== Segment start ==
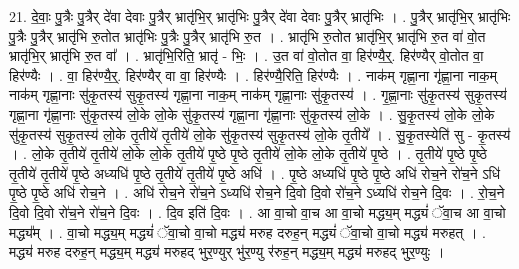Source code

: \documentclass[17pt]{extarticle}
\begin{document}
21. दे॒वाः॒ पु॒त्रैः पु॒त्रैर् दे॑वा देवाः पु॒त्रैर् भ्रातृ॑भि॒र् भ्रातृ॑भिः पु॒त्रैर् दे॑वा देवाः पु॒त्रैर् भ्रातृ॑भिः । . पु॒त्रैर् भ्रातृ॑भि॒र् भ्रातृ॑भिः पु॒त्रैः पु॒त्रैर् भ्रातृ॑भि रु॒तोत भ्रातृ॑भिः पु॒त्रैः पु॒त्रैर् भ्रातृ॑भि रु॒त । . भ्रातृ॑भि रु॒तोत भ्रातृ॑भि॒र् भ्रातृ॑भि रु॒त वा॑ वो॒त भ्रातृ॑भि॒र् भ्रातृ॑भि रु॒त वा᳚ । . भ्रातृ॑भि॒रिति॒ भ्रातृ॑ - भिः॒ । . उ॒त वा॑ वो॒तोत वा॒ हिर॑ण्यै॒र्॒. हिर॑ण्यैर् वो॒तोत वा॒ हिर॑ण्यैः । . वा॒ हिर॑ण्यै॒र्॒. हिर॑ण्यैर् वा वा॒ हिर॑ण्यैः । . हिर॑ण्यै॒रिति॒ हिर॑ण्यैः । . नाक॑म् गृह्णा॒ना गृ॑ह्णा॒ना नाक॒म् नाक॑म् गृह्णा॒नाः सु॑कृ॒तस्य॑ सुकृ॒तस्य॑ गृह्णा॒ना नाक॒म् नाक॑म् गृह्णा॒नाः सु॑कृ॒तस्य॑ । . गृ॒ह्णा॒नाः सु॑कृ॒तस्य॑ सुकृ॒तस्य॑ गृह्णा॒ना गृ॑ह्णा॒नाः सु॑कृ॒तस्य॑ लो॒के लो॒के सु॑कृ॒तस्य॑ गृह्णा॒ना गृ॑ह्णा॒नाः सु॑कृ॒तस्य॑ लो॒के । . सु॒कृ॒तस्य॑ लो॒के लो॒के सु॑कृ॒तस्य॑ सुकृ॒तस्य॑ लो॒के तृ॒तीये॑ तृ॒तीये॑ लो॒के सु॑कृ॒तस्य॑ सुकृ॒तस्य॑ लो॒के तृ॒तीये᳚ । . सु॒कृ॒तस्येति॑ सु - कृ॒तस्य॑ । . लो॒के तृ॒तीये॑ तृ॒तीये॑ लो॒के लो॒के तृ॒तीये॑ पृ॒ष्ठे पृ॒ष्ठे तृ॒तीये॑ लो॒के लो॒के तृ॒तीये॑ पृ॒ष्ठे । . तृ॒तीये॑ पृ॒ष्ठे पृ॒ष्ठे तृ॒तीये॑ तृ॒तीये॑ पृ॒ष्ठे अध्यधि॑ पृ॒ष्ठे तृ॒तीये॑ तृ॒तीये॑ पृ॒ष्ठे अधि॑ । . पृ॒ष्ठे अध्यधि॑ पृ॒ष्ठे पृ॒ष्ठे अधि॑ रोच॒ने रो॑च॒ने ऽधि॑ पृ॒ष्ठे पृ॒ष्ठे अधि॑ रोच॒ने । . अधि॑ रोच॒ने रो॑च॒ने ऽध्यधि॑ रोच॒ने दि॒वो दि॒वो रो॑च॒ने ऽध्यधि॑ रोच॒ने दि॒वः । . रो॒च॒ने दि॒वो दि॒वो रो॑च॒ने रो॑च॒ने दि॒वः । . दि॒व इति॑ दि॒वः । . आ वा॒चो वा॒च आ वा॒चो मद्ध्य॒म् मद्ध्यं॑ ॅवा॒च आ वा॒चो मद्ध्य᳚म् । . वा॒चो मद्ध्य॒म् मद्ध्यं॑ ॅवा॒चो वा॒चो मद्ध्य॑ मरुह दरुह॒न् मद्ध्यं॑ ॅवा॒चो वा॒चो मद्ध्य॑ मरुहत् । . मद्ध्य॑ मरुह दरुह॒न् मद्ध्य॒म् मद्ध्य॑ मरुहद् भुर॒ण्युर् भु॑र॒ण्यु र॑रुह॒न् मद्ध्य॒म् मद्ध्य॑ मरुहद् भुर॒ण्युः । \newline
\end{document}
== Segment end ==
• **Activity**:
Copy the records exactly. Skip any pictures.

• **Reply**:
Source code

: \documentclass[17pt]{extarticle}
\begin{document}
21. दे॒वाः॒ पु॒त्रैः पु॒त्रैर् दे॑वा देवाः पु॒त्रैर् भ्रातृ॑भि॒र् भ्रातृ॑भिः पु॒त्रैर् दे॑वा देवाः पु॒त्रैर् भ्रातृ॑भिः । . पु॒त्रैर् भ्रातृ॑भि॒र् भ्रातृ॑भिः पु॒त्रैः पु॒त्रैर् भ्रातृ॑भि रु॒तोत भ्रातृ॑भिः पु॒त्रैः पु॒त्रैर् भ्रातृ॑भि रु॒त । . भ्रातृ॑भि रु॒तोत भ्रातृ॑भि॒र् भ्रातृ॑भि रु॒त वा॑ वो॒त भ्रातृ॑भि॒र् भ्रातृ॑भि रु॒त वा᳚ । . भ्रातृ॑भि॒रिति॒ भ्रातृ॑ - भिः॒ । . उ॒त वा॑ वो॒तोत वा॒ हिर॑ण्यै॒र्॒. हिर॑ण्यैर् वो॒तोत वा॒ हिर॑ण्यैः । . वा॒ हिर॑ण्यै॒र्॒. हिर॑ण्यैर् वा वा॒ हिर॑ण्यैः । . हिर॑ण्यै॒रिति॒ हिर॑ण्यैः । . नाक॑म् गृह्णा॒ना गृ॑ह्णा॒ना नाक॒म् नाक॑म् गृह्णा॒नाः सु॑कृ॒तस्य॑ सुकृ॒तस्य॑ गृह्णा॒ना नाक॒म् नाक॑म् गृह्णा॒नाः सु॑कृ॒तस्य॑ । . गृ॒ह्णा॒नाः सु॑कृ॒तस्य॑ सुकृ॒तस्य॑ गृह्णा॒ना गृ॑ह्णा॒नाः सु॑कृ॒तस्य॑ लो॒के लो॒के सु॑कृ॒तस्य॑ गृह्णा॒ना गृ॑ह्णा॒नाः सु॑कृ॒तस्य॑ लो॒के । . सु॒कृ॒तस्य॑ लो॒के लो॒के सु॑कृ॒तस्य॑ सुकृ॒तस्य॑ लो॒के तृ॒तीये॑ तृ॒तीये॑ लो॒के सु॑कृ॒तस्य॑ सुकृ॒तस्य॑ लो॒के तृ॒तीये᳚ । . सु॒कृ॒तस्येति॑ सु - कृ॒तस्य॑ । . लो॒के तृ॒तीये॑ तृ॒तीये॑ लो॒के लो॒के तृ॒तीये॑ पृ॒ष्ठे पृ॒ष्ठे तृ॒तीये॑ लो॒के लो॒के तृ॒तीये॑ पृ॒ष्ठे । . तृ॒तीये॑ पृ॒ष्ठे पृ॒ष्ठे तृ॒तीये॑ तृ॒तीये॑ पृ॒ष्ठे अध्यधि॑ पृ॒ष्ठे तृ॒तीये॑ तृ॒तीये॑ पृ॒ष्ठे अधि॑ । . पृ॒ष्ठे अध्यधि॑ पृ॒ष्ठे पृ॒ष्ठे अधि॑ रोच॒ने रो॑च॒ने ऽधि॑ पृ॒ष्ठे पृ॒ष्ठे अधि॑ रोच॒ने । . अधि॑ रोच॒ने रो॑च॒ने ऽध्यधि॑ रोच॒ने दि॒वो दि॒वो रो॑च॒ने ऽध्यधि॑ रोच॒ने दि॒वः । . रो॒च॒ने दि॒वो दि॒वो रो॑च॒ने रो॑च॒ने दि॒वः । . दि॒व इति॑ दि॒वः । . आ वा॒चो वा॒च आ वा॒चो मद्ध्य॒म् मद्ध्यं॑ ॅवा॒च आ वा॒चो मद्ध्य᳚म् । . वा॒चो मद्ध्य॒म् मद्ध्यं॑ ॅवा॒चो वा॒चो मद्ध्य॑ मरुह दरुह॒न् मद्ध्यं॑ ॅवा॒चो वा॒चो मद्ध्य॑ मरुहत् । . मद्ध्य॑ मरुह दरुह॒न् मद्ध्य॒म् मद्ध्य॑ मरुहद् भुर॒ण्युर् भु॑र॒ण्यु र॑रुह॒न् मद्ध्य॒म् मद्ध्य॑ मरुहद् भुर॒ण्युः । \newline
\end{document}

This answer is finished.